- **Problem details**
Output the data below exactly, down to the last character.

- **The input**

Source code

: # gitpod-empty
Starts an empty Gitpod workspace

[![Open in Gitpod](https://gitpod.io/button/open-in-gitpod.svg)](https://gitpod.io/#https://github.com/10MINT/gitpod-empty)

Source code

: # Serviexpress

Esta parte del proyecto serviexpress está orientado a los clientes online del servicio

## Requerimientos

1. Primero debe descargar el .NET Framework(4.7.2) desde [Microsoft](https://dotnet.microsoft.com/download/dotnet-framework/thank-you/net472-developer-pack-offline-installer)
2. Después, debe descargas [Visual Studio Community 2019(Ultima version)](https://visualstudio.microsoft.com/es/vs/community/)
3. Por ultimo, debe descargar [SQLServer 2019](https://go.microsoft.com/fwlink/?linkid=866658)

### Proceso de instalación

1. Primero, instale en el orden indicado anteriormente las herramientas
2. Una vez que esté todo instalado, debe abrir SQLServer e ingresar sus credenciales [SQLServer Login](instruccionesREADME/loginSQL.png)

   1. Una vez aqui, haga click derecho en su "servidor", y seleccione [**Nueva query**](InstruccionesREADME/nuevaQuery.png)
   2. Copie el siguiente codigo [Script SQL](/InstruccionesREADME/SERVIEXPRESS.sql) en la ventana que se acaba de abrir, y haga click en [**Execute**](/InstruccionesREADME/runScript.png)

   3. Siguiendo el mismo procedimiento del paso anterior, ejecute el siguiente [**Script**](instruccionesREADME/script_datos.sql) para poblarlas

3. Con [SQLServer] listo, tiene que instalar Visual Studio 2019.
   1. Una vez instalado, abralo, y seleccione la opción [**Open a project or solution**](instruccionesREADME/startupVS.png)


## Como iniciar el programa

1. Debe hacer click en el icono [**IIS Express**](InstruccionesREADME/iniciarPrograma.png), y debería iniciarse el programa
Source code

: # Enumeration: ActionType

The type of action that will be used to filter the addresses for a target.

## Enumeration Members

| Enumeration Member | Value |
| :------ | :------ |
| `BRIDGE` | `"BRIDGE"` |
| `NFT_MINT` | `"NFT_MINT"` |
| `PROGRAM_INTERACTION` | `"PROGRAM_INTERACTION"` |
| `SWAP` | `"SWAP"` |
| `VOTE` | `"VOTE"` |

- **Exercise answer**
Source code

: # gitpod-empty
Starts an empty Gitpod workspace

[![Open in Gitpod](https://gitpod.io/button/open-in-gitpod.svg)](https://gitpod.io/#https://github.com/10MINT/gitpod-empty)

Source code

: # Serviexpress

Esta parte del proyecto serviexpress está orientado a los clientes online del servicio

## Requerimientos

1. Primero debe descargar el .NET Framework(4.7.2) desde [Microsoft](https://dotnet.microsoft.com/download/dotnet-framework/thank-you/net472-developer-pack-offline-installer)
2. Después, debe descargas [Visual Studio Community 2019(Ultima version)](https://visualstudio.microsoft.com/es/vs/community/)
3. Por ultimo, debe descargar [SQLServer 2019](https://go.microsoft.com/fwlink/?linkid=866658)

### Proceso de instalación

1. Primero, instale en el orden indicado anteriormente las herramientas
2. Una vez que esté todo instalado, debe abrir SQLServer e ingresar sus credenciales [SQLServer Login](instruccionesREADME/loginSQL.png)

   1. Una vez aqui, haga click derecho en su "servidor", y seleccione [**Nueva query**](InstruccionesREADME/nuevaQuery.png)
   2. Copie el siguiente codigo [Script SQL](/InstruccionesREADME/SERVIEXPRESS.sql) en la ventana que se acaba de abrir, y haga click en [**Execute**](/InstruccionesREADME/runScript.png)

   3. Siguiendo el mismo procedimiento del paso anterior, ejecute el siguiente [**Script**](instruccionesREADME/script_datos.sql) para poblarlas

3. Con [SQLServer] listo, tiene que instalar Visual Studio 2019.
   1. Una vez instalado, abralo, y seleccione la opción [**Open a project or solution**](instruccionesREADME/startupVS.png)


## Como iniciar el programa

1. Debe hacer click en el icono [**IIS Express**](InstruccionesREADME/iniciarPrograma.png), y debería iniciarse el programa
Source code

: # Enumeration: ActionType

The type of action that will be used to filter the addresses for a target.

## Enumeration Members

| Enumeration Member | Value |
| :------ | :------ |
| `BRIDGE` | `"BRIDGE"` |
| `NFT_MINT` | `"NFT_MINT"` |
| `PROGRAM_INTERACTION` | `"PROGRAM_INTERACTION"` |
| `SWAP` | `"SWAP"` |
| `VOTE` | `"VOTE"` |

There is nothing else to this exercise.